====== RECORD EXTRACTS ======

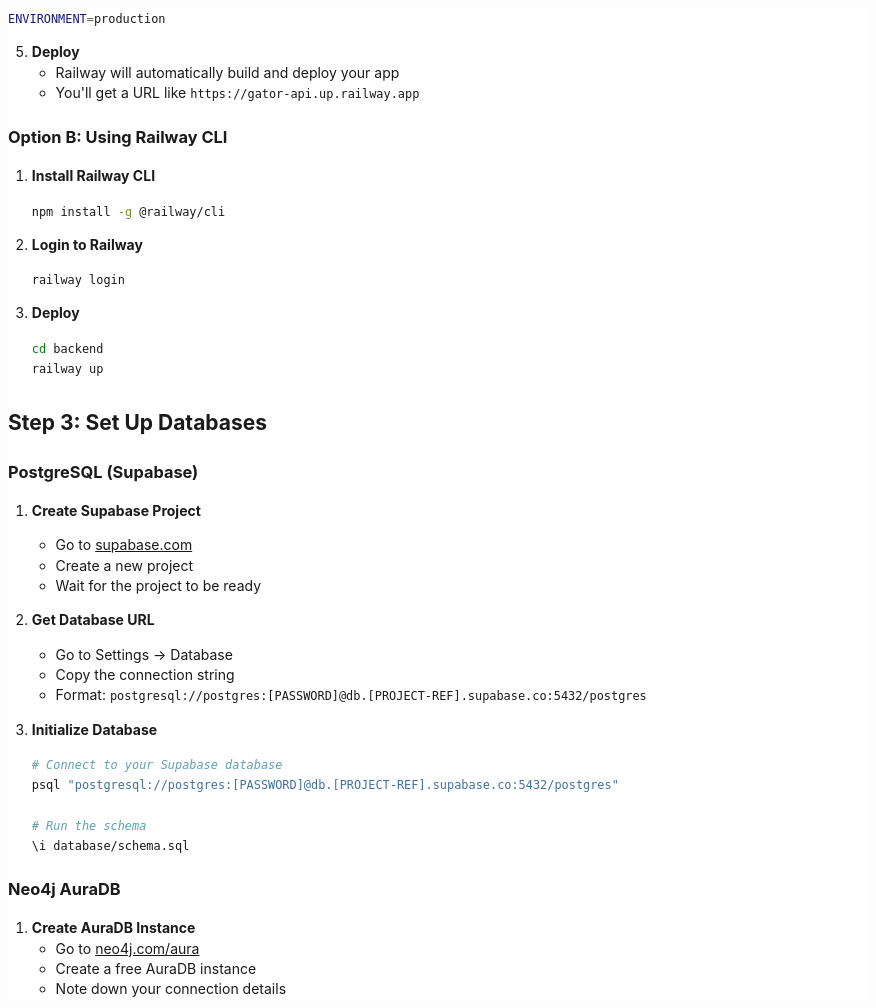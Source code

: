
   ```bash
   ENVIRONMENT=production
   ```

5. **Deploy**
   - Railway will automatically build and deploy your app
   - You'll get a URL like `https://gator-api.up.railway.app`

### Option B: Using Railway CLI

1. **Install Railway CLI**
   ```bash
   npm install -g @railway/cli
   ```

2. **Login to Railway**
   ```bash
   railway login
   ```

3. **Deploy**
   ```bash
   cd backend
   railway up
   ```

## Step 3: Set Up Databases

### PostgreSQL (Supabase)

1. **Create Supabase Project**
   - Go to [supabase.com](https://supabase.com)
   - Create a new project
   - Wait for the project to be ready

2. **Get Database URL**
   - Go to Settings → Database
   - Copy the connection string
   - Format: `postgresql://postgres:[PASSWORD]@db.[PROJECT-REF].supabase.co:5432/postgres`

3. **Initialize Database**
   ```bash
   # Connect to your Supabase database
   psql "postgresql://postgres:[PASSWORD]@db.[PROJECT-REF].supabase.co:5432/postgres"
   
   # Run the schema
   \i database/schema.sql
   ```

### Neo4j AuraDB

1. **Create AuraDB Instance**
   - Go to [neo4j.com/aura](https://neo4j.com/aura)
   - Create a free AuraDB instance
   - Note down your connection details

======

* EXERCISE REQUIREMENTS *
Scan the entries above for the line containing "### PostgreSQL (Supabase)", and copy it and all lines after it exactly, down to and including the line containing "- Copy the connection string".

* ANSWER AREA *
### PostgreSQL (Supabase)

1. **Create Supabase Project**
   - Go to [supabase.com](https://supabase.com)
   - Create a new project
   - Wait for the project to be ready

2. **Get Database URL**
   - Go to Settings → Database
   - Copy the connection string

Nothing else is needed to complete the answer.